Your goal =
Extract the whole listing as it stands. Do not include the pictures.

------ Data to process ------

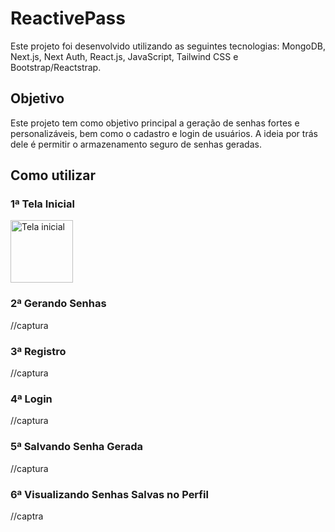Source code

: # ReactivePass

Este projeto foi desenvolvido utilizando as seguintes tecnologias: MongoDB, Next.js, Next Auth, React.js, JavaScript, Tailwind CSS e Bootstrap/Reactstrap.

## Objetivo

Este projeto tem como objetivo principal a geração de senhas fortes e personalizáveis, bem como o cadastro e login de usuários. A ideia por trás dele é permitir o armazenamento seguro de senhas geradas.

## Como utilizar

### 1ª Tela Inicial
<img src="https://gifyu.com/image/S6xTh" title="Tela inicial" alt="Tela inicial" height="100" width="100" />

### 2ª Gerando Senhas
//captura

### 3ª Registro
//captura

### 4ª Login
//captura

### 5ª Salvando Senha Gerada
//captura

### 6ª Visualizando Senhas Salvas no Perfil
//captra
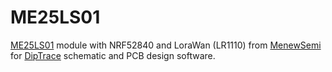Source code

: <h1>ME25LS01</h1>

[ME25LS01](https://en.minewsemi.com/lora-module/lr1110-nrf52840-me25LS01) module with NRF52840 and LoraWan (LR1110) from [MenewSemi](https://en.minewsemi.com) for [DipTrace](https://diptrace.com/) schematic and PCB design software.
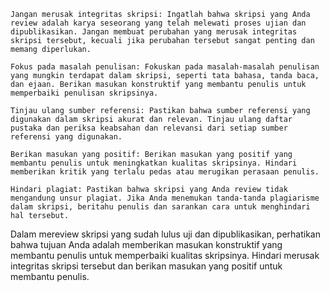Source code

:     Jangan merusak integritas skripsi: Ingatlah bahwa skripsi yang Anda review adalah karya seseorang yang telah melewati proses ujian dan dipublikasikan. Jangan membuat perubahan yang merusak integritas skripsi tersebut, kecuali jika perubahan tersebut sangat penting dan memang diperlukan.

    Fokus pada masalah penulisan: Fokuskan pada masalah-masalah penulisan yang mungkin terdapat dalam skripsi, seperti tata bahasa, tanda baca, dan ejaan. Berikan masukan konstruktif yang membantu penulis untuk memperbaiki penulisan skripsinya.

    Tinjau ulang sumber referensi: Pastikan bahwa sumber referensi yang digunakan dalam skripsi akurat dan relevan. Tinjau ulang daftar pustaka dan periksa keabsahan dan relevansi dari setiap sumber referensi yang digunakan.

    Berikan masukan yang positif: Berikan masukan yang positif yang membantu penulis untuk meningkatkan kualitas skripsinya. Hindari memberikan kritik yang terlalu pedas atau merugikan perasaan penulis.

    Hindari plagiat: Pastikan bahwa skripsi yang Anda review tidak mengandung unsur plagiat. Jika Anda menemukan tanda-tanda plagiarisme dalam skripsi, beritahu penulis dan sarankan cara untuk menghindari hal tersebut.

Dalam mereview skripsi yang sudah lulus uji dan dipublikasikan, perhatikan bahwa tujuan Anda adalah memberikan masukan konstruktif yang membantu penulis untuk memperbaiki kualitas skripsinya. Hindari merusak integritas skripsi tersebut dan berikan masukan yang positif untuk membantu penulis.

------

Task output =
Source code

: # ReactivePass

Este projeto foi desenvolvido utilizando as seguintes tecnologias: MongoDB, Next.js, Next Auth, React.js, JavaScript, Tailwind CSS e Bootstrap/Reactstrap.

## Objetivo

Este projeto tem como objetivo principal a geração de senhas fortes e personalizáveis, bem como o cadastro e login de usuários. A ideia por trás dele é permitir o armazenamento seguro de senhas geradas.

## Como utilizar

### 1ª Tela Inicial
<img src="https://gifyu.com/image/S6xTh" title="Tela inicial" alt="Tela inicial" height="100" width="100" />

### 2ª Gerando Senhas
//captura

### 3ª Registro
//captura

### 4ª Login
//captura

### 5ª Salvando Senha Gerada
//captura

### 6ª Visualizando Senhas Salvas no Perfil
//captra
Source code

: <h1>ME25LS01</h1>

[ME25LS01](https://en.minewsemi.com/lora-module/lr1110-nrf52840-me25LS01) module with NRF52840 and LoraWan (LR1110) from [MenewSemi](https://en.minewsemi.com) for [DipTrace](https://diptrace.com/) schematic and PCB design software.
Source code

:     Jangan merusak integritas skripsi: Ingatlah bahwa skripsi yang Anda review adalah karya seseorang yang telah melewati proses ujian dan dipublikasikan. Jangan membuat perubahan yang merusak integritas skripsi tersebut, kecuali jika perubahan tersebut sangat penting dan memang diperlukan.

    Fokus pada masalah penulisan: Fokuskan pada masalah-masalah penulisan yang mungkin terdapat dalam skripsi, seperti tata bahasa, tanda baca, dan ejaan. Berikan masukan konstruktif yang membantu penulis untuk memperbaiki penulisan skripsinya.

    Tinjau ulang sumber referensi: Pastikan bahwa sumber referensi yang digunakan dalam skripsi akurat dan relevan. Tinjau ulang daftar pustaka dan periksa keabsahan dan relevansi dari setiap sumber referensi yang digunakan.

    Berikan masukan yang positif: Berikan masukan yang positif yang membantu penulis untuk meningkatkan kualitas skripsinya. Hindari memberikan kritik yang terlalu pedas atau merugikan perasaan penulis.

    Hindari plagiat: Pastikan bahwa skripsi yang Anda review tidak mengandung unsur plagiat. Jika Anda menemukan tanda-tanda plagiarisme dalam skripsi, beritahu penulis dan sarankan cara untuk menghindari hal tersebut.

Dalam mereview skripsi yang sudah lulus uji dan dipublikasikan, perhatikan bahwa tujuan Anda adalah memberikan masukan konstruktif yang membantu penulis untuk memperbaiki kualitas skripsinya. Hindari merusak integritas skripsi tersebut dan berikan masukan yang positif untuk membantu penulis.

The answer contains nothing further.